Monday, April 21, 2008

Tips, Tricks & Techniques - Part 1

Earlier on the day of Alex's attack I did the program for the Seams Possible neighborhood group. I presented a bunch of little things that I had learned recently that I thought others would enjoy hearing about. Thus was born Tips, Tricks & Techniques - Part 1. Here is the handout I presented with a few modifications for an on-line community. Enjoy!

Different Way to Make a Boxy Bag

Amy Butler’s ‘In Stitches’ sewing book has some incredibly complex patterns. I made the ‘Patchwork Bag with Zipper Charm’ as part of a sew along on the web. I love the result but when I contemplated making another one for a more mundane purpose the thought of cutting out and using 27 pieces of fabric seemed daunting. With a different method I used three – one lining, one exterior and one for a handle. There is a tutorial on this technique on the web at
three bears that shows the basics better than I ever could here.
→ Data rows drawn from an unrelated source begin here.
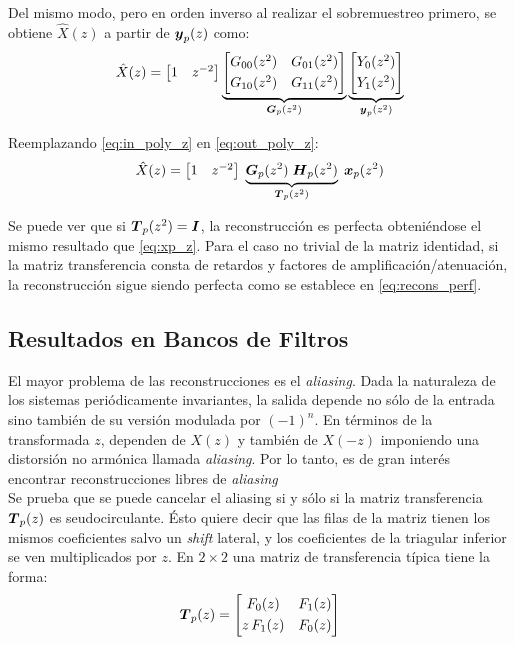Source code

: 		Del mismo modo, pero en orden inverso al realizar el sobremuestreo primero, se obtiene $\hat{X}(z)$ a partir de $\boldsymbol{y}_p(z)$ como:
		\begin{equation}
		\hat{X}(z) = \begin{bmatrix} 1 & z^{-2} \end{bmatrix} \underbrace{\begin{bmatrix} G_{00}(z^2) & G_{01}(z^2) \\[0.3em] G_{10}(z^2) & G_{11}(z^2) \end{bmatrix}}_{\boldsymbol{G}_p(z^2)} \underbrace{\begin{bmatrix} Y_0(z^2)\\[0.3em] Y_1(z^2) \end{bmatrix}}_{\boldsymbol{y}_p(z^2)} 
			\label{eq:out_poly_z}
		\end{equation}

		Reemplazando \eqref{eq:in_poly_z} en \eqref{eq:out_poly_z}:
		\begin{equation*}
		\hat{X}(z) = \begin{bmatrix} 1 & z^{-2} \end{bmatrix}\; \underbrace{\boldsymbol{G}_p(z^2) \; \boldsymbol{H}_p(z^2)}_{\boldsymbol{T}_p(z^2)} \; \boldsymbol{x}_p(z^2)
		\end{equation*}

		Se puede ver que si $\boldsymbol{T}_p(z^2) = \boldsymbol{I}$, la reconstrucción es perfecta obteniéndose el mismo resultado que \eqref{eq:xp_z}. Para el caso no trivial de la matriz identidad, si la matriz transferencia consta de retardos y factores de amplificación/atenuación, la reconstrucción sigue siendo perfecta como se establece en \eqref{eq:recons_perf}.

	\subsection{Resultados en Bancos de Filtros}
	El mayor problema de las reconstrucciones es el \emph{aliasing}. Dada la naturaleza de los sistemas periódicamente invariantes, la salida depende no sólo de la entrada sino también de su versión modulada por $(-1)^n$. En términos de la transformada $z$, dependen de $X(z)$ y también de $X(-z)$ imponiendo una distorsión no armónica llamada \emph{aliasing}. Por lo tanto, es de gran interés encontrar reconstrucciones libres de \emph{aliasing}\\

		Se prueba que se puede cancelar el aliasing si y sólo si la matriz transferencia $\boldsymbol{T}_p(z)$ es seudocirculante. Ésto quiere decir que las filas de la matriz tienen los mismos coeficientes salvo un \emph{shift} lateral, y los coeficientes de la triagular inferior se ven multiplicados por $z$. En $2\times 2$ una matriz de transferencia típica tiene la forma:
		\begin{equation*}
		\boldsymbol{T}_p(z) = \begin{bmatrix} F_0 (z) & F_1(z) \\[0.3em] z\, F_1(z) & F_0(z) \end{bmatrix}
		\end{equation*}
			
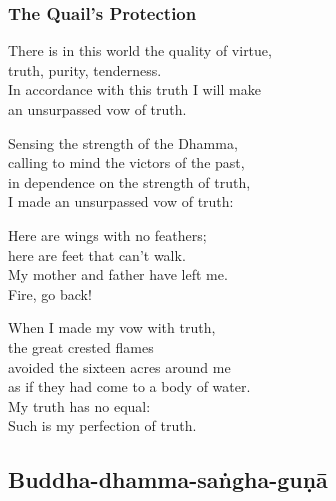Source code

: 
\subsubsection{The Quail's Protection}

There is in this world the quality of virtue,\\
truth, purity, tenderness.\\
In accordance with this truth I will make\\
an unsurpassed vow of truth.

Sensing the strength of the Dhamma,\\
calling to mind the victors of the past,\\
in dependence on the strength of truth,\\
I made an unsurpassed vow of truth:

Here are wings with no feathers;\\
here are feet that can't walk.\\
My mother and father have left me.\\
Fire, go back!

When I made my vow with truth,\\
the great crested flames\\
avoided the sixteen acres around me\\
as if they had come to a body of water.\\
My truth has no equal:\\
Such is my perfection of truth.

\subsection{Buddha-dhamma-saṅgha-guṇā}
\label{iti-pi-so}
Here is a picture of the bag I created while experimenting with this technique that used two fat quarters ..... it now holds all of the puppies pills and potions.

Other handbag ideas:

Use a center close handbag zipper (mine come from create for less).
Add fabric extensions to each end of the zipper before insertion to reduce the risk of broken needles and to reduce bulk.
Add fobs to zippers for ease of use.
When creating a traditional boxed bottom attach the lining box to the exterior box before closing the bottom of the lining.
Add a few lavender buds between the lining and the exterior. Lavender lasts for centuries and will add a nice scent when the bag is used.


On the internet there are swaps of creative goodness being coordinated all the time. Check out Swap Dex for a nice listing of swaps that are willing to take new participants. I have swapped wristlets, craft supplies, Artists Trading Cards, Chunky Book pages, handbags, miniature quilts, matchbox ornaments and old buttons. I’ve even swapped based on a theme like Travel or Dark Fairies. I have been disappointed only once with what I have received (ugly towel received versus a black work Huck Towel I sent). Need a creative boost, try a swap.

Non-traditional Store Goodness

Need a magnetic closure but don’t want to spend $3 – 4.00 for one? Try the hardware store for rare earth magnets. They are very strong, can be encased in an organza pouch for sewing between the lining and exterior of a handbag or jacket and are incredibly cheap. The five pound strength cost me less than $0.50 each rather than $4.00 for a set of two from some suppliers.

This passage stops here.